Bremen will laut Aktionsplan bis 2020 rund 20.000 „Car-sharer“ (huch, da taucht das Wort ja wieder auf) erreichen und war mit seinen „blauen Autos“ sogar schon prominent in der Zeitung sowie auch in Shanghai auf der Weltausstellung vertreten. Wie teuer sowas ist? Hier (Cambio) sind es 30 Euro Anmeldegebühren, 10 Euro Monatsbeitrag, der Ford Fiesta ab 1,70 Euro/h und 20 Cent/km (inkl. Benzin).  Auch in anderen Städten macht das Modell jetzt Schule. In Köln können Studierende bis 27 beispielweise ohne Grundgebühr ein Auto mieten. Das ist also eher ein on-demand Auto. Damit wird nicht unbedingt Benzin gespart, aber es wird unterm Strich viel weniger Parkraum benötigt. Was wohl die Autoindustrie dazu denkt?

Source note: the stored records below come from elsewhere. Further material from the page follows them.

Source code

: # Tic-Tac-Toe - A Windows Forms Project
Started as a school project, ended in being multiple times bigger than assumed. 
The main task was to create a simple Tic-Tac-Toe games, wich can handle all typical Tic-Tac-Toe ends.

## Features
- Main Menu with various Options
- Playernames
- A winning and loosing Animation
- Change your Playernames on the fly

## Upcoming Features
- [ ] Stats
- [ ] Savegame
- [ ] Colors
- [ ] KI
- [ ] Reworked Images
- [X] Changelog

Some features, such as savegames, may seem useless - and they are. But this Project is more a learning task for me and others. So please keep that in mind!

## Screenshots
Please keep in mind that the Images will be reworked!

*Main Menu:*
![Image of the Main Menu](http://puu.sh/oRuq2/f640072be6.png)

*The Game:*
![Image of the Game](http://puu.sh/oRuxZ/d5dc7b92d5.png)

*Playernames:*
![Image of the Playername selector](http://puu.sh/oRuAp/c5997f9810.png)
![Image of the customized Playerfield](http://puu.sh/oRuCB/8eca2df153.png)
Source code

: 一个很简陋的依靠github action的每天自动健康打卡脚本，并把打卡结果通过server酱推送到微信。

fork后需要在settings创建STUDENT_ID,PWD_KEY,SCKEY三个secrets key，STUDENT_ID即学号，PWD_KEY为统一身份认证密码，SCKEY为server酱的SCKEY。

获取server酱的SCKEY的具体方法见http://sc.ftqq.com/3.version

In San Francisco oder Washington gibt es Sharing-Modelle schon seit Jahrzehnten (die USA hatten auch schon 1943 eine fragwürdige Kampagne dafür) und freut sich in letzter Zeit wieder steigender Beliebtheit. Während es dort eher wild und frei gewachsen zu sein scheint, versuchen manche auch den großen Wurf. Es hat sich aber noch kein System durchgesetzt, eben weil es noch eine Randerschienung ist. Angeblich gibt es aber 20% weniger Verkehr, wenn jede_r Fahrer_in der/die alleine fährt nur einmal die Woche jemanden mitnimmt (Quelle). 20% weniger Stau und dennoch an 6 von 7 Tagen das Auto alleine habe – das klingt doch nach einem guten Anfang! Aber auch mehr ist möglich. Zumindest in den Ballungszentren würde bei einem komfortableren ÖPNV das Auto nur noch für den Wochenendeinkauf und den Sonntagsbesuch bei Oma gebraucht werden. Solche Einzelstrecken können dann mit angemieteten on-demand Autos zurückgelegt werden. Die tägliche Fahrt zur Arbeit mit Bus, Bike oder car-sharing.

Das Wuppertal Institut hat schon 2007 eine Studie hierzu erstellt. Es warnt bei allem Potenzial auch:

Ein verändertes Angebot und eine veränderte Nachfrage könnten mittelfristig (Zeithorizont 2020) zu einer weniger positiven oder sogar zu einer negativen Ökobilanz (bezogen auf die CO2-Emissionen) des Car-Sharing-Systems führen.

Das liegt z.T. daran, dass die Nutzer_innen solcher Modelle, heute zu 70% autofreie Menschen, in Zukunft immer noch das Modell als Zusatz zu ihrem Fahrrad oder Auto sehen. Es wird also nicht so viel Verkehr von der Straße geholt, wie sich manch eine_r vielleicht wünscht. Daraus schlussfolgere ich, dass es noch mehr Mittel braucht, um den Umstieg vom eigenen Auto auf ein öffentliches Fahrzeug zu befördern. Mit car-sharing ebenso wie on-demand Autos wird ein neues Angebot geschaffen. Um aber auch die Nachfrage nach oben zu drücken, bedarf es endlich einer besseren Einpreisung der ökologischen Kosten des Autofahrens. Das würde dann auch Geld einbringen welches für den ÖPNV, Radstreifen oder eben öffentliche Autos zur Verfügung steht.